With oil and natural gas production growing at a record-setting pace, North Dakota officials are closely tracking industry plans for pipeline takeaway infrastructure that at the end of 2018 included natural gas liquids (NGL) and oil projects, along with processing plants and a refinery.

North Dakota Pipeline Authority Director Justin Kringstad said he thinks more infrastructure will be needed as the only Bakken pipeline system since last year to start up has been the Dakota Access Pipeline.

Kringstad said even with new projects on the drawing board, after 2020 the state will be short of takeaway capacity by 400,000-500,000 b/d.

"By our analysis, North Dakota will need continued investment in all midstream sectors," Kringstad told NGI’s Shale Daily. Even with Phillips 66 and Bridger Pipeline LLC’s Liberty oil pipeline and Meridian Energy Group Inc.’s Davis Refinery under construction, up to 500,000 b/d would have to be made up by rail shipments.

The Davis Refinery is under construction on a 620-acre site near Belfield, ND, with a rated capacity of 49,500 b/d, and could produce as much as 800 million gallons/year of refined products.

Additional gas transmission capacity also will eventually be required from 2022-2027, he said, and post 2020, the area will begin to be short of gas processing. Eight new and/or expanded gas plants are scheduled to come online in the next 18 months, but their advantage is gone after 2020.

NGL production already exceeds the takeaway capacity, and while Oneok Inc.’s 900-mile, 240,000 b/d Elk Creek Pipeline project from the Williston Basin to the Midcontinent will help, more capacity is necessary over the longer term, Kringstad said.

The Elk Creek NGL pipeline, which is under construction, has a targeted start-up date of late next year. The 20-inch diameter line would complement Oneok's existing Bakken Pipeline NGL transmission line and its half-stake in the Overland Pass Pipeline.

The $1 billion-plus Elk Creek project is designed to transport NGLs from Oneok's Riverview terminal in eastern Montana to existing Midcontinent facilities in Bushton, KS. The current oil pipeline project includes the Liberty and the Red Oak lines, An open season is underway to take up to 350,000 b/d, including up to 200,000 b/d of Bakken crude, to Gulf Coast refineries.

"It's the next big system, and it's not solely just for Bakken crude, but also includes Rockies production as well," said Kringstad. "I have not seen any of the route details; I think that depends on what shippers are lined up."

Sponsored jointly by units of Houston-based Phillips 66 and Wyoming-based Bridger Pipeline LLC, the Liberty/Red Oak lines are the biggest project to come along since DAPL, Kringstad said.

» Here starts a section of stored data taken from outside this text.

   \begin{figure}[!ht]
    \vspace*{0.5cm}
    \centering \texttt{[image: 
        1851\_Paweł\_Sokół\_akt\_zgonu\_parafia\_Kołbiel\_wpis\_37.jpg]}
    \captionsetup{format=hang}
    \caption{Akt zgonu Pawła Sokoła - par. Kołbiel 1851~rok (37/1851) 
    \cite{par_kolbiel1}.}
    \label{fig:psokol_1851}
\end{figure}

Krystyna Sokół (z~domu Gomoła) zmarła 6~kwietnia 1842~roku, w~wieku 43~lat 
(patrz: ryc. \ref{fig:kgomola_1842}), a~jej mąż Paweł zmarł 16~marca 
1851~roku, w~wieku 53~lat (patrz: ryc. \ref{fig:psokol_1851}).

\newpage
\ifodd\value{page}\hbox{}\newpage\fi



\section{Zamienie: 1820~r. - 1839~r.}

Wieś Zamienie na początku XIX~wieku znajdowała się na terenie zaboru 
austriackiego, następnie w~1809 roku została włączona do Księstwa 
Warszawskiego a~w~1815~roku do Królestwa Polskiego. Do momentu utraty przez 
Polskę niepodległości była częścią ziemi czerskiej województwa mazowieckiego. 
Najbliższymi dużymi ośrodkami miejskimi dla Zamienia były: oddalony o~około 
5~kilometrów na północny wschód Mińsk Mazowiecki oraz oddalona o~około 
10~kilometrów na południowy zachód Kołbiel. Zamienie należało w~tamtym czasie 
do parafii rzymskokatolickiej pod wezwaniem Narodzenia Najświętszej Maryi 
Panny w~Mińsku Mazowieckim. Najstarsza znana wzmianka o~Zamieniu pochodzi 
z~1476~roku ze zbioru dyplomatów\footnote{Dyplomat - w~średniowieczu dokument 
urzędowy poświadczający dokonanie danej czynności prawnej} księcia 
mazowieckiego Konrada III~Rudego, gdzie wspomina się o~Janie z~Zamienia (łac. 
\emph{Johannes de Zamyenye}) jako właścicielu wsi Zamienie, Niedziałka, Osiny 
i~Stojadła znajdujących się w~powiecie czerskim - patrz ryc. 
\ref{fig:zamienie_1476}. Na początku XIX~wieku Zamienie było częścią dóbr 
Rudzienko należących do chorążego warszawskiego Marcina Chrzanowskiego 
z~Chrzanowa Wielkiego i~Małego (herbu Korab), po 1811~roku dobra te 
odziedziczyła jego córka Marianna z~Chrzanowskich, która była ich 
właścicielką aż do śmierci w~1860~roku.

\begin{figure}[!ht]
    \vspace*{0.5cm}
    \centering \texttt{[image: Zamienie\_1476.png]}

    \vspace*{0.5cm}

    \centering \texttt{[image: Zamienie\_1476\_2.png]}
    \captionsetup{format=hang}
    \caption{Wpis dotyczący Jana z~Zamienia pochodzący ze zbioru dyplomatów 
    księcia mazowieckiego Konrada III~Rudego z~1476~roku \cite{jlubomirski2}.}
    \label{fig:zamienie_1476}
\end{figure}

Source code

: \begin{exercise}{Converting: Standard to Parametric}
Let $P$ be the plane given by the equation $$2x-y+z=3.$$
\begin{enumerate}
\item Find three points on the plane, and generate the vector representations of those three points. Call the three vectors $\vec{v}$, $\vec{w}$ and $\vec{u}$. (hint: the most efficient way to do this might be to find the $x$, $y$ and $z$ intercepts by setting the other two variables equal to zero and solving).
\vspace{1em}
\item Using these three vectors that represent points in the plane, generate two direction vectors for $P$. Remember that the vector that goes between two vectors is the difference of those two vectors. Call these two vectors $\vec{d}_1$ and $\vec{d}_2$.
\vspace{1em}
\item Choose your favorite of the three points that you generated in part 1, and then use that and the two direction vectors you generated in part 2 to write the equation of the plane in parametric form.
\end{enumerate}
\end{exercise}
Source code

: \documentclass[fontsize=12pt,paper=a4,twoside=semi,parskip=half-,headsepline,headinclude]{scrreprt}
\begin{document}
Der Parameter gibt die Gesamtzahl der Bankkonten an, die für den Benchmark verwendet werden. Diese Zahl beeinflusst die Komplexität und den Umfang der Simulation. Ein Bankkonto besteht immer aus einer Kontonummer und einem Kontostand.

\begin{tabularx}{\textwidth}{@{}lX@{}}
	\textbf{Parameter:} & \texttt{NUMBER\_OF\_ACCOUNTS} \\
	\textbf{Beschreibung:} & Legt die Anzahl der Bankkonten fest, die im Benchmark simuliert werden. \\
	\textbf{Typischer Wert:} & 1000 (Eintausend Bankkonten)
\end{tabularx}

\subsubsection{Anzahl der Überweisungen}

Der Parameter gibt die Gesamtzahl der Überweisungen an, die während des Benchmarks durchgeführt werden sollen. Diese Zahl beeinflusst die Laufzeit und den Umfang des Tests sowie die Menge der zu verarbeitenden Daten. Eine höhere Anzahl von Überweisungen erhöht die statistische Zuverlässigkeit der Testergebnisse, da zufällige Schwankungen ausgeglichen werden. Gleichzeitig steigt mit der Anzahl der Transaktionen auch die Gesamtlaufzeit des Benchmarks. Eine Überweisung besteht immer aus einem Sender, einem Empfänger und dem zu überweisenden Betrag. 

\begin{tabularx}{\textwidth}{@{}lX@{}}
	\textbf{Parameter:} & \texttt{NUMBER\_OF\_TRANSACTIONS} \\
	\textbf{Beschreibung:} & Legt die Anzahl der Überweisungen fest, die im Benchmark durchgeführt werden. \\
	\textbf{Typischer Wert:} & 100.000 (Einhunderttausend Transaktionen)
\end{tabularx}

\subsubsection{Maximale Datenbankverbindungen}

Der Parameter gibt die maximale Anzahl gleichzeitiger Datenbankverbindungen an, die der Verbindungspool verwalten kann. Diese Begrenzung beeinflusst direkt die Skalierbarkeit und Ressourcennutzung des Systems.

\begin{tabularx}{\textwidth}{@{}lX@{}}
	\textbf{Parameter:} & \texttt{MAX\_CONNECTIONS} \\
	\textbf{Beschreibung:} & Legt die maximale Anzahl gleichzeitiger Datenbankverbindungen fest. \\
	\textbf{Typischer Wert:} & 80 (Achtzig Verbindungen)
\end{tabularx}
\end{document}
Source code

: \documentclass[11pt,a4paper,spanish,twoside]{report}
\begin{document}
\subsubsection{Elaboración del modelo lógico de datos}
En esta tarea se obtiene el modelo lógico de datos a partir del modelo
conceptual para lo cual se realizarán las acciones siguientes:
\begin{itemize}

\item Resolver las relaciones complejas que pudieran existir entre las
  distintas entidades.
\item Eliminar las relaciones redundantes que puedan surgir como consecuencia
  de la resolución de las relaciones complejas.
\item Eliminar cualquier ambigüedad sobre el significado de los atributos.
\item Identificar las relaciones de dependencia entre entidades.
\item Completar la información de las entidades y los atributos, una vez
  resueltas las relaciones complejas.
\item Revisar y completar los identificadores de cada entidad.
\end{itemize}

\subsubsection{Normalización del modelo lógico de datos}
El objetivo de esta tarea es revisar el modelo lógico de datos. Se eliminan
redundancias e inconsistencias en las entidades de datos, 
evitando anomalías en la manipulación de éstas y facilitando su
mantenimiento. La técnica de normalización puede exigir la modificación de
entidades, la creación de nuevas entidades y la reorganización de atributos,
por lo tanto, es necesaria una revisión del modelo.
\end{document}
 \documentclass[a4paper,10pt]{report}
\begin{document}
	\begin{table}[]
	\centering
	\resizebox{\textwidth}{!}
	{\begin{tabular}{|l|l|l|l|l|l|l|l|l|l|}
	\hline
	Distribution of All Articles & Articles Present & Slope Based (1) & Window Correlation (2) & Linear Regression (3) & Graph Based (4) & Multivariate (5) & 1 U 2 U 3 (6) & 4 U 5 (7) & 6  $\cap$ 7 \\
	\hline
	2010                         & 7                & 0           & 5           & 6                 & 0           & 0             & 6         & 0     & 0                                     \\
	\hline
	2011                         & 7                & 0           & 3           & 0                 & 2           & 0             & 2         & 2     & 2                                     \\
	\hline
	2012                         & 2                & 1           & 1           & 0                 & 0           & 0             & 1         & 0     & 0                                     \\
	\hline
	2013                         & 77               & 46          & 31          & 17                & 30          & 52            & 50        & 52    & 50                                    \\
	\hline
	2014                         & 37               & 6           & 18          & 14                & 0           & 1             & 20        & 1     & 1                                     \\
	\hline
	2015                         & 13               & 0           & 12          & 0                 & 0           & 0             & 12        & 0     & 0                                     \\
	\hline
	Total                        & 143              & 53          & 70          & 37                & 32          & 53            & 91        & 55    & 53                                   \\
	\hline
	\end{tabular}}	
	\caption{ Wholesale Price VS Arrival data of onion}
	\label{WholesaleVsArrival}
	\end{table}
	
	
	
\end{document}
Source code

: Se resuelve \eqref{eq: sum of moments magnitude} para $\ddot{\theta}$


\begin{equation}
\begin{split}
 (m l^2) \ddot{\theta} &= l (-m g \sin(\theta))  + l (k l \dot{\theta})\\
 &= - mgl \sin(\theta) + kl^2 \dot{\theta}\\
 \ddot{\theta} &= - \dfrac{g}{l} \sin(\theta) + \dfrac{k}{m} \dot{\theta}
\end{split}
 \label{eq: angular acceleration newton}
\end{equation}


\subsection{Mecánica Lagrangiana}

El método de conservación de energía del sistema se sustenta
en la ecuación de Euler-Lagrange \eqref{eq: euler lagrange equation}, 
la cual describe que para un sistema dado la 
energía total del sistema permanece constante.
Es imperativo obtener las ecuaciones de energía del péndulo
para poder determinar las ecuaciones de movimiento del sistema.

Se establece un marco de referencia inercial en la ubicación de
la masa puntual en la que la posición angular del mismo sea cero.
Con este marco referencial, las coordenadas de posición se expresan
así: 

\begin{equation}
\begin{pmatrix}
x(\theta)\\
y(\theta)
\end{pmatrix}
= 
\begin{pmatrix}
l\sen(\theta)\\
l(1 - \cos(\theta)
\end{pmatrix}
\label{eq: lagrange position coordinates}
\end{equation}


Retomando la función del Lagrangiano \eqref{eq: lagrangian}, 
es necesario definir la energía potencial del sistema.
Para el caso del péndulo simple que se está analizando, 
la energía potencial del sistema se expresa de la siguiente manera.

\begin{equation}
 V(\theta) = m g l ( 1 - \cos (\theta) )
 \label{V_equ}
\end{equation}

The systems are tentatively set to begin operations in late 2020.

Eight natural gas processing plants also are in development or under construction. Kringstad said gas production, which set an all-time record of more than 2.5 Bcf/d in the month of September, will eventually grow to more than 4 Bcf/d. In total, there are more than $3 billion in processing plant projects are on the drawing board.